What is needed:
Among the lines below, return each one that contains the word "iankov".

Dataset records:
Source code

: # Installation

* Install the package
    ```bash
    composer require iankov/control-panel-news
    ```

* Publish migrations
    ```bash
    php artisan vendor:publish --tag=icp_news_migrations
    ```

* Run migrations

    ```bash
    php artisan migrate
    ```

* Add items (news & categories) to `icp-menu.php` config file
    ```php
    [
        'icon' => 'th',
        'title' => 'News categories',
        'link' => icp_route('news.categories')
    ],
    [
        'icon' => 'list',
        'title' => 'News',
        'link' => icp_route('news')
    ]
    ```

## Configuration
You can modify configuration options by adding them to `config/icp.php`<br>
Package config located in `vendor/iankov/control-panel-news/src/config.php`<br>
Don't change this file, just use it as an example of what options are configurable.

Response to the task:
    composer require iankov/control-panel-news
Package config located in `vendor/iankov/control-panel-news/src/config.php`<br>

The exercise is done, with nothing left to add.